August 18th, 2002 at 4:52 pm
So tell me why should my tax money and the millions of other tax payers pay for something that has, not only happened decades ago, But has already been payed for with the blood drenched battle feilds of the civil war.
Everyone who opposes reparations wants to pretend African slaves and their descendants became full American citizens the minute Lincoln signed the Emancipation Proclamation. Don’t you people read history?
We had a very long period in this country of formal racial apartheid, stretching from Reconstruction to the Civil Rights legislation of the mid-1960s! How did the Civil War pay for Jim Crow?
And why did the federal government pay reparations to Japanese Americans interned during WWII when lots of citizens had nothing at all to do with that decision? Where’s your outrage over that?
Seems to me the only thing keeping discrimination alive and well is the fact that people can not let the past go.
Yeah, that’s entirely and completely wrong. Look around: there are still lots and lots of White people deeply invested in maintaining their social privilege at the expense of people of color. “Letting the past go” has nothing to do with ongoing discrimination, inequality, unjustice.
August 19th, 2002 at 1:41 am
The idea of taxing Americans across the board for slavery reparations is outrageous. I know many political moderates — Dems and Republicans — who’d take up arms if the day ever comes when the government tries to take our money for reparations. History is full of ironies, and a successful reparations movement could be just the thing to launch another civil war.
On the other hand, the Southern states kept Jim Crow alive until the 1970s. I’d be much more sympathetic to a reparations movement squarely aimed at Louisiana, Georgia, etc.
August 19th, 2002 at 3:32 am
I continue to be frustrated by people who haul out the old “my ancestors fought to end slavery” line. The fact is, the Civil War was fought over a collection of issues - it was not fought to liberate enslaved Africans. If that had been the guiding principle, the Emancipation Proclamation would have liberated ALL enslaved people - go read the text, I doubt you know what it really says. And assisting with the Underground Railroad was a moral imperative. You should be proud that your relatives did what was right, but what about the other relatives or friends that we all have that participated in the various racist institutions in this country.
Also, formerly enslaved Africans and descendants did not achieve some immediate wonderful freedom and equality - or did everyone miss the need for the Civil Rights movement.
Reparations are still needed, because equality was not granted, and is still being fought for.
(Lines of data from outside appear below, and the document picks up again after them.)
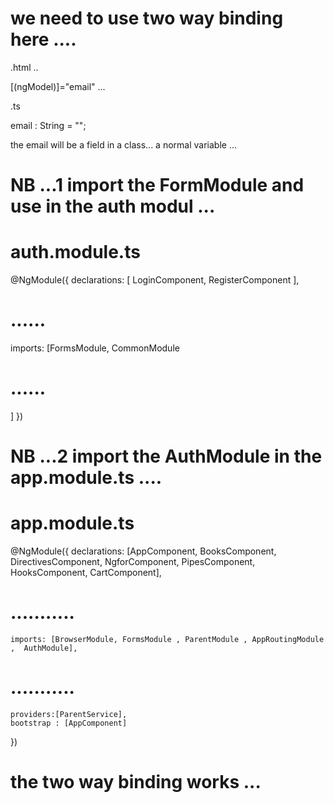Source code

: # we need to use two way binding here .... 

.html .. 

[(ngModel)]="email" ... 

.ts 


email : String = "";



the email will be a field in a class... a normal variable ... 


#  NB ...1 import the FormModule and use in the auth modul ... 

# auth.module.ts 

@NgModule({
  declarations: [
    LoginComponent,
    RegisterComponent
  ],
# ......
  imports: [FormsModule,
    CommonModule
# ......
  ]
})


# NB ...2 import the AuthModule in the app.module.ts .... 

# app.module.ts 


@NgModule({
    declarations: [AppComponent, BooksComponent, DirectivesComponent, NgforComponent, PipesComponent, HooksComponent, CartComponent], 
# ...........
    imports: [BrowserModule, FormsModule , ParentModule , AppRoutingModule ,  AuthModule],
# ...........
    providers:[ParentService],
    bootstrap : [AppComponent]
})




# the two way binding works ... 
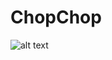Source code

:# ChopChop

![alt text](https://cdn.dribbble.com/users/1370654/screenshots/3453947/chopchop-dribbble-hero.png "ChopChop Screenshot")

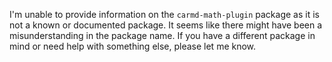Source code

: I'm unable to provide information on the `carmd-math-plugin` package as it is not a known or documented package. It seems like there might have been a misunderstanding in the package name. If you have a different package in mind or need help with something else, please let me know.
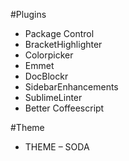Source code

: #Plugins

- Package Control
- BracketHighlighter
- Colorpicker
- Emmet
- DocBlockr
- SidebarEnhancements
- SublimeLinter
- Better Coffeescript

#Theme
- THEME – SODA
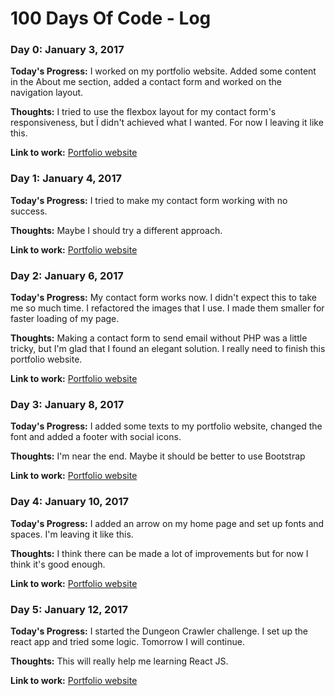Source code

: # 100 Days Of Code - Log

### Day 0: January 3, 2017

**Today's Progress:** I worked on my portfolio website. Added some content in the About me section, added a contact form and worked on the navigation layout.

**Thoughts:** I tried to use the flexbox layout for my contact form's responsiveness, but Ï didn't achieved what I wanted. For now I leaving it like this.

**Link to work:** [Portfolio website](http://shkurata.github.io)

### Day 1: January 4, 2017

**Today's Progress:** I tried to make my contact form working with no success.

**Thoughts:** Maybe I should try a different approach.

**Link to work:** [Portfolio website](http://shkurata.github.io)

### Day 2: January 6, 2017

**Today's Progress:** My contact form works now. I didn't expect this to take me so much time. I refactored the images that I use. I made them smaller for faster loading of my page.

**Thoughts:** Making a contact form to send email without PHP was a little tricky, but I'm glad that I found an elegant solution. I really need to finish this portfolio website.  

**Link to work:** [Portfolio website](http://shkurata.github.io)

### Day 3: January 8, 2017

**Today's Progress:** I added some texts to my portfolio website, changed the font and added a footer with social icons.

**Thoughts:** I'm near the end. Maybe it should be better to use Bootstrap   

**Link to work:** [Portfolio website](http://shkurata.github.io)

### Day 4: January 10, 2017

**Today's Progress:** I added an arrow on my home page and set up fonts and spaces. I'm leaving it like this.

**Thoughts:** I think there can be made a lot of improvements but for now I think it's good enough.

**Link to work:** [Portfolio website](http://shkurata.github.io)

### Day 5: January 12, 2017

**Today's Progress:** I started the Dungeon Crawler challenge. I set up the react app and tried some logic. Tomorrow I will continue.

**Thoughts:** This will really help me learning React JS.

**Link to work:** [Portfolio website](http://github.com/shkurata/dungeon-crawler-game/)
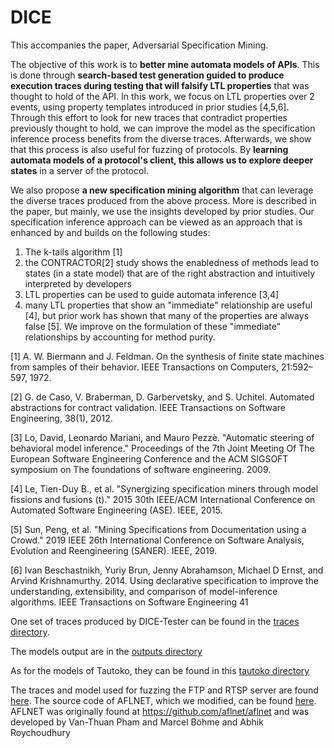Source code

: # DICE

This accompanies the paper, Adversarial Specification Mining.

The objective of this work is to __better mine automata models of APIs__. 
This is done through **search-based test generation guided to produce execution traces during testing that will falsify LTL properties** that was thought to hold of the API.
In this work, we focus on LTL properties over 2 events, using property templates introduced in prior studies [4,5,6].
Through this effort to look for new traces that contradict properties previously thought to hold, we can improve the model as the specification inference process benefits from the diverse traces.
Afterwards, we show that this process is also useful for fuzzing of protocols. By **learning automata models of a protocol's client, this allows us to explore deeper states** in a server of the protocol.



We also propose **a new specification mining algorithm** that can leverage the diverse traces produced from the above process. 
More is described in the paper, but mainly, we use the insights developed by prior studies. 
Our specification inference approach can be viewed as an approach that is enhanced by and builds on the following studes: 
1. The k-tails algorithm [1]
2. the CONTRACTOR[2] study shows the enabledness of methods lead to states (in a state model) that are of the right abstraction and intuitively interpreted by developers
3. LTL properties can be used to guide automata inference [3,4]
4. many LTL properties that show an "immediate" relationship are useful [4], but prior work has shown that many of the properties are always false [5]. We improve on the formulation of these "immediate" relationships by accounting for method purity.

[1] A. W. Biermann and J. Feldman. On the synthesis of finite state machines from samples of their behavior. IEEE Transactions on Computers, 21:592–597, 1972.

[2] G. de Caso, V. Braberman, D. Garbervetsky, and S. Uchitel. Automated abstractions for contract validation. IEEE Transactions on Software Engineering, 38(1), 2012.

[3] Lo, David, Leonardo Mariani, and Mauro Pezzè. "Automatic steering of behavioral model inference." Proceedings of the 7th Joint Meeting Of The European Software Engineering Conference and the ACM SIGSOFT symposium on The foundations of software engineering. 2009.

[4] Le, Tien-Duy B., et al. "Synergizing specification miners through model fissions and fusions (t)." 2015 30th IEEE/ACM International Conference on Automated Software Engineering (ASE). IEEE, 2015.

[5] Sun, Peng, et al. "Mining Specifications from Documentation using a Crowd." 2019 IEEE 26th International Conference on Software Analysis, Evolution and Reengineering (SANER). IEEE, 2019.

[6] Ivan Beschastnikh, Yuriy Brun, Jenny Abrahamson, Michael D Ernst, and Arvind Krishnamurthy. 2014. Using declarative specification to improve the understanding, extensibility, and comparison of model-inference algorithms. IEEE Transactions on Software Engineering 41

One set of traces produced by DICE-Tester can be found in the [traces directory](https://github.com/kanghj/DICE/tree/master/traces).

The models output are in the [outputs directory](https://github.com/kanghj/DICE/tree/master/outputs)

As for the models of Tautoko, they can be found in this [tautoko directory](https://github.com/kanghj/DICE/tree/master/tautoko)

The traces and model used for fuzzing the FTP and RTSP server are found [here](https://github.com/kanghj/DICE/tree/master/server_fuzzing/server_fuzzing).
The source code of AFLNET, which we modified, can be found [here](https://github.com/kanghj/DICE/tree/master/dice-aflnet).
AFLNET was originally found at https://github.com/aflnet/aflnet and was developed by Van-Thuan Pham and Marcel Böhme and Abhik Roychoudhury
Generations upon generations have faced discrimination - sanctioned by the US government. That is why the descendants of enslaved people deserve some kind of reparations.
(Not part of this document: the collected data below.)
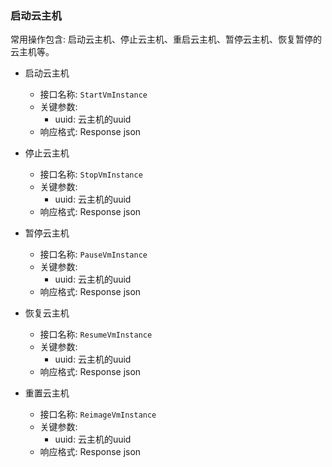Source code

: ### 启动云主机

常用操作包含: 启动云主机、停止云主机、重启云主机、暂停云主机、恢复暂停的云主机等。

- 启动云主机

    - 接口名称: `StartVmInstance`
    - 关键参数: 
      - uuid:  云主机的uuid
    - 响应格式: Response json

- 停止云主机

    - 接口名称: `StopVmInstance`
    - 关键参数: 
      - uuid:  云主机的uuid
    - 响应格式: Response json
    
- 暂停云主机

    - 接口名称: `PauseVmInstance`
    - 关键参数: 
      - uuid:  云主机的uuid
    - 响应格式: Response json 

- 恢复云主机

    - 接口名称: `ResumeVmInstance`
    - 关键参数: 
      - uuid:  云主机的uuid
    - 响应格式: Response json 

- 重置云主机

    - 接口名称: `ReimageVmInstance`
    - 关键参数: 
      - uuid:  云主机的uuid
    - 响应格式: Response json 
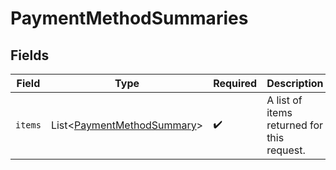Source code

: # PaymentMethodSummaries


## Fields

| Field                                                                          | Type                                                                           | Required                                                                       | Description                                                                    |
| ------------------------------------------------------------------------------ | ------------------------------------------------------------------------------ | ------------------------------------------------------------------------------ | ------------------------------------------------------------------------------ |
| `items`                                                                        | List\<[PaymentMethodSummary](../../models/components/PaymentMethodSummary.md)> | :heavy_check_mark:                                                             | A list of items returned for this request.                                     |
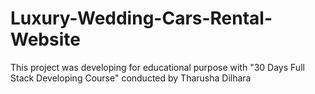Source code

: # Luxury-Wedding-Cars-Rental-Website
This project was developing for educational purpose with "30 Days Full Stack Developing Course" conducted by Tharusha Dilhara
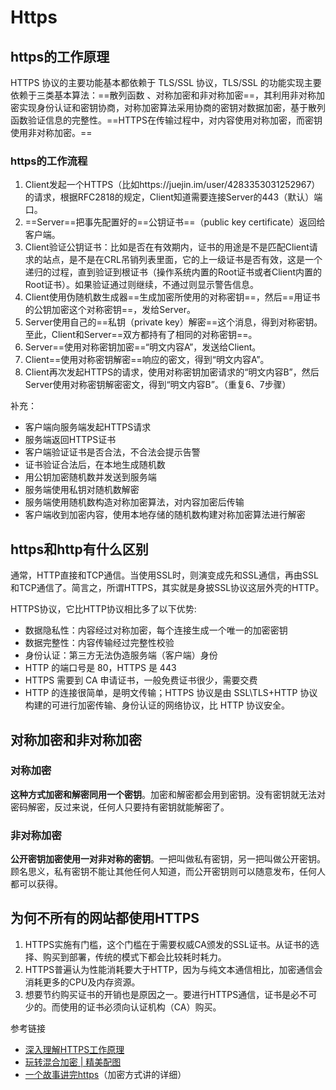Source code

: # Https
## https的工作原理
HTTPS 协议的主要功能基本都依赖于 TLS/SSL 协议，TLS/SSL 的功能实现主要依赖于三类基本算法：==散列函数 、对称加密和非对称加密==，其利用非对称加密实现身份认证和密钥协商，对称加密算法采用协商的密钥对数据加密，基于散列函数验证信息的完整性。==HTTPS在传输过程中，对内容使用对称加密，而密钥使用非对称加密。==
### https的工作流程
1. Client发起一个HTTPS（比如https://juejin.im/user/4283353031252967）的请求，根据RFC2818的规定，Client知道需要连接Server的443（默认）端口。
2. ==Server==把事先配置好的==公钥证书==（public key certificate）返回给客户端。
3. Client验证公钥证书：比如是否在有效期内，证书的用途是不是匹配Client请求的站点，是不是在CRL吊销列表里面，它的上一级证书是否有效，这是一个递归的过程，直到验证到根证书（操作系统内置的Root证书或者Client内置的Root证书）。如果验证通过则继续，不通过则显示警告信息。
4. Client使用伪随机数生成器==生成加密所使用的对称密钥==，然后==用证书的公钥加密这个对称密钥==，发给Server。
5. Server使用自己的==私钥（private key）解密==这个消息，得到对称密钥。至此，Client和Server==双方都持有了相同的对称密钥==。
6. Server==使用对称密钥加密==“明文内容A”，发送给Client。
7. Client==使用对称密钥解密==响应的密文，得到“明文内容A”。
8. Client再次发起HTTPS的请求，使用对称密钥加密请求的“明文内容B”，然后Server使用对称密钥解密密文，得到“明文内容B”。（重复6、7步骤）

补充：
- 客户端向服务端发起HTTPS请求
- 服务端返回HTTPS证书
- 客户端验证证书是否合法，不合法会提示告警
- 证书验证合法后，在本地生成随机数
- 用公钥加密随机数并发送到服务端
- 服务端使用私钥对随机数解密
- 服务端使用随机数构造对称加密算法，对内容加密后传输
- 客户端收到加密内容，使用本地存储的随机数构建对称加密算法进行解密

## https和http有什么区别
通常，HTTP直接和TCP通信。当使用SSL时，则演变成先和SSL通信，再由SSL和TCP通信了。简言之，所谓HTTPS，其实就是身披SSL协议这层外壳的HTTP。

HTTPS协议，它比HTTP协议相比多了以下优势:
- 数据隐私性：内容经过对称加密，每个连接生成一个唯一的加密密钥
- 数据完整性：内容传输经过完整性校验
- 身份认证：第三方无法伪造服务端（客户端）身份
- HTTP 的端口号是 80，HTTPS 是 443
- HTTPS 需要到 CA 申请证书，一般免费证书很少，需要交费
- HTTP 的连接很简单，是明文传输；HTTPS 协议是由 SSL\TLS+HTTP 协议构建的可进行加密传输、身份认证的网络协议，比 HTTP 协议安全。


## 对称加密和非对称加密
### 对称加密
**这种方式加密和解密同用一个密钥**。加密和解密都会用到密钥。没有密钥就无法对密码解密，反过来说，任何人只要持有密钥就能解密了。
### 非对称加密
**公开密钥加密使用一对非对称的密钥**。一把叫做私有密钥，另一把叫做公开密钥。顾名思义，私有密钥不能让其他任何人知道，而公开密钥则可以随意发布，任何人都可以获得。

## 为何不所有的网站都使用HTTPS
1. HTTPS实施有门槛，这个门槛在于需要权威CA颁发的SSL证书。从证书的选择、购买到部署，传统的模式下都会比较耗时耗力。
2. HTTPS普遍认为性能消耗要大于HTTP，因为与纯文本通信相比，加密通信会消耗更多的CPU及内存资源。
3. 想要节约购买证书的开销也是原因之一。要进行HTTPS通信，证书是必不可少的。而使用的证书必须向认证机构（CA）购买。

参考链接
- [深入理解HTTPS工作原理](https://juejin.im/post/6844903830916694030)
- [玩转混合加密 | 精美配图](https://juejin.im/post/6854573214362779662#heading-19)
- [一个故事讲完https](https://mp.weixin.qq.com/s/StqqafHePlBkWAPQZg3NrA)（加密方式讲的详细）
I am white, my ancestors arrived in this country long after slavery had ended, and I believe reparations are owed. My tax dollars might have to contribute to that, and I fully support that. It’s a much more ethical use of them then building weapons or “pre-emptively” attacking other countries. Do I know what form they should take - no. But I support the principle that something must be done to recognize the crime against humanity that was the transatlantic slave trade and chattel slavery, apologize for it, and make up for it.
Each day that white people do not stand up and fight against the institutionalized racism that still benefits them, legacy of slavery continues. It did not end in 1865, and it will not end until all people in this country are ready to face not only the past wrongs, but those in the present.
August 19th, 2002 at 4:04 am
>I am white, my ancestors arrived in this country long after slavery had ended, and I believe reparations are owed. My tax dollars might have to contribute to that, and I fully support that.
I’m all for people using THEIR money as they see fit. Jean, you should be free to give every penny you have to the cause of your choice. I’d even go so far as to give you back your taxes so you don’t have to contribute to those nasty weapons (and police, firefighters, etc.) so you can put all your money where you want.
As for me and probably most Americans, we’d prefer to keep paying for those weapons, tracking down terrorists, fighting crime, etc.
August 19th, 2002 at 8:25 am
Reparations? then what? I dont believe the black people will be completly happy until they have inslaved the “white man” when hell freezes over!!!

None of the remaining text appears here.